Today's Wall Street north - - Farms To supply Nieuw Amsterdam with food, originated outside the city limits. According to the old Dutch name for farm Bouwerij (now boerderij ) received the area its name. By the year 1807, Bowery was only one road that leads today from Chatham Square in the south to Cooper Square in the north.

Peter Stuyvesant Again, had his farm, on which he withdrew in 1667. After his death in 1672 he was buried in his private chapel. His estate was burned down in 1778 and his great- grandson sold the remaining chapel and the cemetery, which now belongs to St. Mark's Church in-the- Bowery.

In 1783, George Washington made ​​in the Bull's Head Tavern rest, just before he watched the abandonment of British troops in the port of New York. Towards the end of the 18th century, the Bowery became one of the most elegant streets of New York, lined with fashion shops and property of rich merchants.

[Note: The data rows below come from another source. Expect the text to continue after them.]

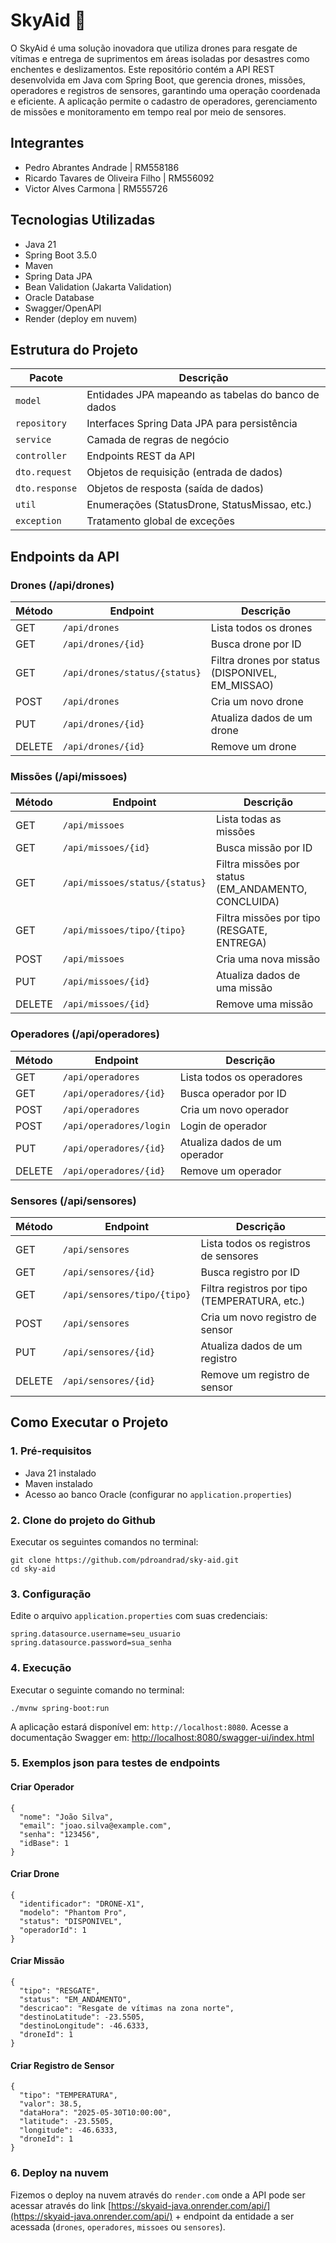 # SkyAid 🚁

O SkyAid é uma solução inovadora que utiliza drones para resgate de vítimas e entrega de suprimentos em áreas isoladas por desastres como enchentes e deslizamentos. Este repositório contém a API REST desenvolvida em Java com Spring Boot, que gerencia drones, missões, operadores e registros de sensores, garantindo uma operação coordenada e eficiente. A aplicação permite o cadastro de operadores, gerenciamento de missões e monitoramento em tempo real por meio de sensores.

## Integrantes
- Pedro Abrantes Andrade | RM558186
- Ricardo Tavares de Oliveira Filho | RM556092
- Victor Alves Carmona | RM555726

## Tecnologias Utilizadas
- Java 21
- Spring Boot 3.5.0
- Maven
- Spring Data JPA
- Bean Validation (Jakarta Validation)
- Oracle Database
- Swagger/OpenAPI
- Render (deploy em nuvem)

## Estrutura do Projeto

| Pacote         | Descrição                                           |
| -------------- | --------------------------------------------------- |
| `model`        | Entidades JPA mapeando as tabelas do banco de dados |
| `repository`   | Interfaces Spring Data JPA para persistência        |
| `service`      | Camada de regras de negócio                         |
| `controller`   | Endpoints REST da API                               |
| `dto.request`  | Objetos de requisição (entrada de dados)            |
| `dto.response` | Objetos de resposta (saída de dados)                |
| `util`         | Enumerações (StatusDrone, StatusMissao, etc.)       |
| `exception`    | Tratamento global de exceções                       |

## Endpoints da API

### Drones (/api/drones)
| Método | Endpoint                      | Descrição                                         |
| ------ | ----------------------------- | ------------------------------------------------- |
| GET    | `/api/drones`                 | Lista todos os drones                             |
| GET    | `/api/drones/{id}`            | Busca drone por ID                                |
| GET    | `/api/drones/status/{status}` | Filtra drones por status (DISPONIVEL, EM\_MISSAO) |
| POST   | `/api/drones`                 | Cria um novo drone                                |
| PUT    | `/api/drones/{id}`            | Atualiza dados de um drone                        |
| DELETE | `/api/drones/{id}`            | Remove um drone                                   |


### Missões (/api/missoes)
| Método | Endpoint                       | Descrição                                            |
| ------ | ------------------------------ | ---------------------------------------------------- |
| GET    | `/api/missoes`                 | Lista todas as missões                               |
| GET    | `/api/missoes/{id}`            | Busca missão por ID                                  |
| GET    | `/api/missoes/status/{status}` | Filtra missões por status (EM\_ANDAMENTO, CONCLUIDA) |
| GET    | `/api/missoes/tipo/{tipo}`     | Filtra missões por tipo (RESGATE, ENTREGA)           |
| POST   | `/api/missoes`                 | Cria uma nova missão                                 |
| PUT    | `/api/missoes/{id}`            | Atualiza dados de uma missão                         |
| DELETE | `/api/missoes/{id}`            | Remove uma missão                                    |


### Operadores (/api/operadores)
| Método | Endpoint                | Descrição                     |
| ------ | ----------------------- | ----------------------------- |
| GET    | `/api/operadores`       | Lista todos os operadores     |
| GET    | `/api/operadores/{id}`  | Busca operador por ID         |
| POST   | `/api/operadores`       | Cria um novo operador         |
| POST   | `/api/operadores/login` | Login de operador             |
| PUT    | `/api/operadores/{id}`  | Atualiza dados de um operador |
| DELETE | `/api/operadores/{id}`  | Remove um operador            |


### Sensores (/api/sensores)
| Método | Endpoint                    | Descrição                                     |
| ------ | --------------------------- | --------------------------------------------- |
| GET    | `/api/sensores`             | Lista todos os registros de sensores          |
| GET    | `/api/sensores/{id}`        | Busca registro por ID                         |
| GET    | `/api/sensores/tipo/{tipo}` | Filtra registros por tipo (TEMPERATURA, etc.) |
| POST   | `/api/sensores`             | Cria um novo registro de sensor               |
| PUT    | `/api/sensores/{id}`        | Atualiza dados de um registro                 |
| DELETE | `/api/sensores/{id}`        | Remove um registro de sensor                  |

## Como Executar o Projeto

### 1. Pré-requisitos
- Java 21 instalado
- Maven instalado
- Acesso ao banco Oracle (configurar no `application.properties`)

### 2. Clone do projeto do Github
Executar os seguintes comandos no terminal:

```
git clone https://github.com/pdroandrad/sky-aid.git
cd sky-aid
```

### 3. Configuração
Edite o arquivo `application.properties` com suas credenciais:

```properties
spring.datasource.username=seu_usuario
spring.datasource.password=sua_senha
```

### 4. Execução
Executar o seguinte comando no terminal:
```
./mvnw spring-boot:run
```
A aplicação estará disponível em: `http://localhost:8080`.
Acesse a documentação Swagger em: [http://localhost:8080/swagger-ui/index.html](http://localhost:8080/swagger-ui/index.html)

### 5. Exemplos json para testes de endpoints

#### Criar Operador
```
{
  "nome": "João Silva",
  "email": "joao.silva@example.com",
  "senha": "123456",
  "idBase": 1
}

```

#### Criar Drone
```
{
  "identificador": "DRONE-X1",
  "modelo": "Phantom Pro",
  "status": "DISPONIVEL",
  "operadorId": 1
}
```

#### Criar Missão
```
{
  "tipo": "RESGATE",
  "status": "EM_ANDAMENTO",
  "descricao": "Resgate de vítimas na zona norte",
  "destinoLatitude": -23.5505,
  "destinoLongitude": -46.6333,
  "droneId": 1
}
```

#### Criar Registro de Sensor
```
{
  "tipo": "TEMPERATURA",
  "valor": 38.5,
  "dataHora": "2025-05-30T10:00:00",
  "latitude": -23.5505,
  "longitude": -46.6333,
  "droneId": 1
}
```

### 6. Deploy na nuvem

Fizemos o deploy na nuvem através do `render.com` onde a API pode ser acessar através do link [https://skyaid-java.onrender.com/api/](https://skyaid-java.onrender.com/api/) + endpoint da entidade a ser acessada (`drones`, `operadores`, `missoes` ou `sensores`).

Lorenzo Da Ponte, the librettist of Wolfgang Amadeus Mozart, entertained here after his emigration in 1806, a fruit and vegetable shop.

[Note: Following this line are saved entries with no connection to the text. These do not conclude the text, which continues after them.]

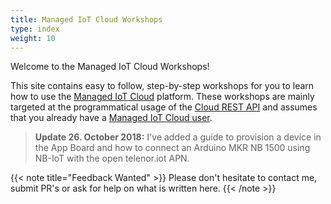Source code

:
 ```yaml
---
title: Managed IoT Cloud Workshops
type: index
weight: 10
---
```


Welcome to the Managed IoT Cloud Workshops!

This site contains easy to follow, step-by-step workshops for you to learn how to use the [Managed IoT Cloud](https://www.telenorconnexion.com/managed-iot-cloud/) platform. These workshops are mainly targeted at the programmatical usage of the [Cloud REST API](https://docs.telenorconnexion.com/mic/rest-api/) and assumes that you already have a [Managed IoT Cloud user](https://startiot.mic.telenorconnexion.com/signup).

> **Update 26. October 2018:** I've added a guide to provision a device in the App Board and how to connect an Arduino MKR NB 1500 using NB-IoT with the open telenor.iot APN.

{{< note title="Feedback Wanted" >}}
Please don't hesitate to contact me, submit PR's or ask for help on what is written here.
{{< /note >}}
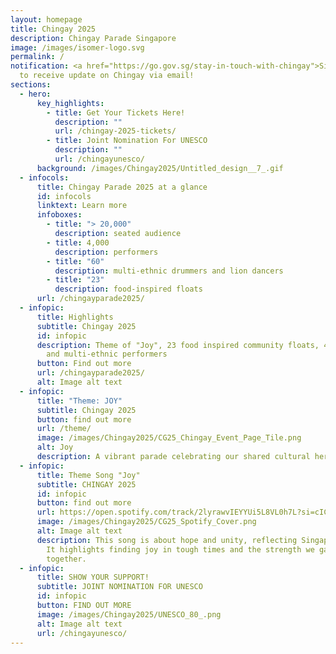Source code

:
 ```yaml
---
layout: homepage
title: Chingay 2025
description: Chingay Parade Singapore
image: /images/isomer-logo.svg
permalink: /
notification: <a href="https://go.gov.sg/stay-in-touch-with-chingay">Sign Up</a>
  to receive update on Chingay via email!
sections:
  - hero:
      key_highlights:
        - title: Get Your Tickets Here!
          description: ""
          url: /chingay-2025-tickets/
        - title: Joint Nomination For UNESCO
          description: ""
          url: /chingayunesco/
      background: /images/Chingay2025/Untitled_design__7_.gif
  - infocols:
      title: Chingay Parade 2025 at a glance
      id: infocols
      linktext: Learn more
      infoboxes:
        - title: "> 20,000"
          description: seated audience
        - title: 4,000
          description: performers
        - title: "60"
          description: multi-ethnic drummers and lion dancers
        - title: "23"
          description: food-inspired floats
      url: /chingayparade2025/
  - infopic:
      title: Highlights
      subtitle: Chingay 2025
      id: infopic
      description: Theme of "Joy", 23 food inspired community floats, 4-storey stage
        and multi-ethnic performers
      button: Find out more
      url: /chingayparade2025/
      alt: Image alt text
  - infopic:
      title: "Theme: JOY"
      subtitle: Chingay 2025
      button: find out more
      url: /theme/
      image: /images/Chingay2025/CG25_Chingay_Event_Page_Tile.png
      alt: Joy
      description: A vibrant parade celebrating our shared cultural heritage and SG60.
  - infopic:
      title: Theme Song "Joy"
      subtitle: CHINGAY 2025
      id: infopic
      button: find out more
      url: https://open.spotify.com/track/2lyrawvIEYYUi5L8VL0h7L?si=cICpLeeCQzC2oC8P-rxmrw
      image: /images/Chingay2025/CG25_Spotify_Cover.png
      alt: Image alt text
      description: This song is about hope and unity, reflecting Singapore's spirit.
        It highlights finding joy in tough times and the strength we gain
        together.
  - infopic:
      title: SHOW YOUR SUPPORT!
      subtitle: JOINT NOMINATION FOR UNESCO
      id: infopic
      button: FIND OUT MORE
      image: /images/Chingay2025/UNESCO_80_.png
      alt: Image alt text
      url: /chingayunesco/
---
```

In the 19th century, the Bowery as well as the neighboring Five Points became a slum area with brothels, beer gardens and dodgy. Alcoholics and homeless people, the so-called Bowery Bums, populated the area. The well-known songwriter Stephen Foster died in 1864 penniless in North American hotel. Gangs such as the Bowery Boys roamed here. Thus, the district got its bad reputation, it is still not quite gotten rid of.

Until the 1980s into the Bowery was considered a neighborhood with low rents and high crime rate. The street scene was dominated by Flop Houses called homeless shelters, usually set up in the former hotel, as well as specialty stores for restaurant supplies.

But institutions of the subculture as the music club CBGB and the Bowery Poetry Club found their home here. In 1981 lived in the Bowery, the British author and eccentric Quentin Crisp, which the pop singer Sting after a visit to his apartment the song Englishman in New York devoted. From 1991 to 2010, the Ontological Theatre director and playwright Richard Foreman resided under the roof of St. Mark's Church.

Since the 1990s, the neighborhood undergoes gentrification. Houses are repaired, and the Bowery is increasingly becoming a residential area for the wealthy. In 1997, the Bowery Ballroom was opened. In the rooms of the former CBGB punk clubs established in 2008 with an exclusive men's boutique of fashion designer John Varvatos. In 2007 was opened at the height of Prince Street, the New Museum of Contemporary Art. In the fall of 2010, settled in the Bowery several art galleries, so the Dodge Gallery, which moved from Boston in the Rivington Street. Other examples are Sperone Westwater designed by Norman Foster with a house and the gallery Untitled.

Reception

  • In 1956, the documentary film On the Bowery, which describes the lives of the people at this time in the Bowery emerged.
  • 1969/70 created Duane Hanson 's sculptures group Bowery Derelicts, a work on homelessness and poverty.